Much digital ink has been spilled recently on the feminist stance of contemporary female pop stars. Since Beyoncé’s performance at the 2014 VMAs, when she sang in front of an enormous digital display that captioned Chimamanda Ngozi Adichie’s words from We Should All Be Feminists, we have seen a range of performers labeling themselves feminists.

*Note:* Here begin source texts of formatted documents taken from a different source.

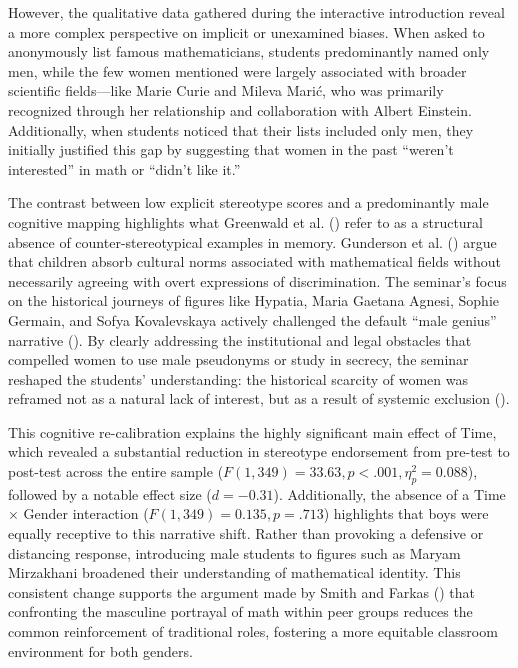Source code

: However, the qualitative data gathered during the interactive introduction reveal a more complex perspective on implicit or unexamined biases. When asked to anonymously list famous mathematicians, students predominantly named only men, while the few women mentioned were largely associated with broader scientific fields—like Marie Curie and Mileva Marić, who was primarily recognized through her relationship and collaboration with Albert Einstein. Additionally, when students noticed that their lists included only men, they initially justified this gap by suggesting that women in the past ``weren't interested'' in math or ``didn't like it.''

The contrast between low explicit stereotype scores and a predominantly male cognitive mapping highlights what Greenwald et al. (\citeyear{Greenwald2002}) refer to as a structural absence of counter-stereotypical examples in memory. Gunderson et al. (\citeyear{Gunderson2012}) argue that children absorb cultural norms associated with mathematical fields without necessarily agreeing with overt expressions of discrimination. The seminar's focus on the historical journeys of figures like Hypatia, Maria Gaetana Agnesi, Sophie Germain, and Sofya Kovalevskaya actively challenged the default ``male genius'' narrative (\cite{Leslie2015}). By clearly addressing the institutional and legal obstacles that compelled women to use male pseudonyms or study in secrecy, the seminar reshaped the students' understanding: the historical scarcity of women was reframed not as a natural lack of interest, but as a result of systemic exclusion (\cite{Cheryan2015}).

This cognitive re-calibration explains the highly significant main effect of Time, which revealed a substantial reduction in stereotype endorsement from pre-test to post-test across the entire sample ($F(1, 349) = 33.63, p < .001, \eta_p^2 = 0.088$), followed by a notable effect size ($d = -0.31$).
Additionally, the absence of a Time $\times$ Gender interaction ($F(1, 349) = 0.135, p = .713$) highlights that boys were equally receptive to this narrative shift.
Rather than provoking a defensive or distancing response, introducing male students to figures such as Maryam Mirzakhani broadened their understanding of mathematical identity. This consistent change supports the argument made by Smith and Farkas (\citeyear{Smith2023}) that confronting the masculine portrayal of math within peer groups reduces the common reinforcement of traditional roles, fostering a more equitable classroom environment for both genders.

The debate has extended to arguments between the pop artists themselves – as anyone who follows them on Twitter knows. Minaj made headlines after the 2015 VMAs, when she tweeted that being thin and white would have ensured her Anaconda video got nominated, and when Miley chimed in she suggested that Cyrus’s feminism implicitly co-opted black culture, while excluding black women entirely. In a recent interview with The New York Times Magazine, Minaj commented on the offense Cyrus took at her anger:
“The fact that you feel upset about me speaking on something that affects black women makes me feel like you have some big balls. […] If you want to enjoy our culture and our lifestyle, bond with us, dance with us, have fun with us, twerk with us, rap with us, then you should also want to know what affects us, what is bothering us, what we feel is unfair to us. You shouldn’t not want to know that.“
Minaj’s criticism of Cyrus’s feminism, like the criticisms she herself has received, is testament to how contested an issue this remains. Far from creating a consensus, pop artists’ renewed attention to female empowerment has reignited longstanding questions about what feminism actually is. When Miley Cyrus takes a half-naked selfie, is she reclaiming her body (feminist), or agreeing to be objectified (sexist)? Is Minaj’s Anaconda music video an expression of black female sexuality (feminist), or an embodiment of how white people view black female sexuality (sexist and racist)? Who decides what feminism is, and what purposes it serves?
The work of the 20th-century philosopher Simone de Beauvoir, a proponent of gender equality and a controversial figure in her own right, offers some useful reference points. In her 1949 book,The Second Sex, de Beauvoir argued that “one is not born, but becomes a woman.” Femininity is something we impose on women rather than something innate. Dependence, passivity towards and reliance on men, the cultivation of physical appearance and aspiration to be princesses rather than CEOs are all learned. Femininity is a product of social engineering, not biology.
The Second Sex also questioned traditional views on female sexuality, including the (then common) belief that achieving a vaginal orgasm is a sign of true womanhood, and that clitoral orgasms are a sign of sexual immaturity. She championed lesbian sex, and argued that the institution of marriage merely served to oppress women, shackling them in a role of financial dependence only worsened by motherhood, which made them slaves to their children.
We can see the influence of these ideas in Swift, Minaj, Beyoncé, and Cyrus’s work and in their public life. Beyoncé opened her performance at the Made in America festival in August 2015 by reciting UFC fighter Ronda Rousey’s “Do-Nothing Bitch” speech, which rails against the very concept of housewifery – a view that de Beauvoir would have shared. Cyrus has openly identified herself as bisexual, and the press has speculated as often about the likelihood of her marrying girlfriend Stella Maxwell as that of her tying the knot with Liam Hemsworth. In the same way, de Beauvoir was unashamedly public about her open relationship with Jean-Paul Sartre and her bisexuality, and saw them as allowing her greater freedom. Minaj’s hypersexualized performances, in which she appears to revel in the power her body holds over the public, like de Beauvoir’s explicit writings about sexuality, are based on the view that one need not neutralize or hide one’s sexuality in order to be a feminist. Likewise, her criticism of the expectation that women have children before they’re 30 – or have children at all – recall de Beauvoir’s view of motherhood as a form of imprisonment.
De Beauvoir again offers a useful frame of reference, for in the decades following her text’s publication, her ideas fell in and out of fashion, as feminism itself changed, and the debate around it evolved. Once reviled by the Christian Right, she later became seen as antiquated and conservative – only to be taken up again in the 1990s as queer theory and gender theory took off. The sheer variety of responses her work has evinced is instructive, suggesting that it is perhaps inherent to any politics of liberation – be it expressed in a printed book or in a tweet – to be initially divisive, and to catalyze incensed arguments. Perhaps it is, in fact, a very good thing that there are women like Minaj and Swift, like Beyoncé and Cyrus, making polarizing statements that cause both outrage and delight. Because to get people talking about feminism, as de Beauvoir learned, you first have to say something.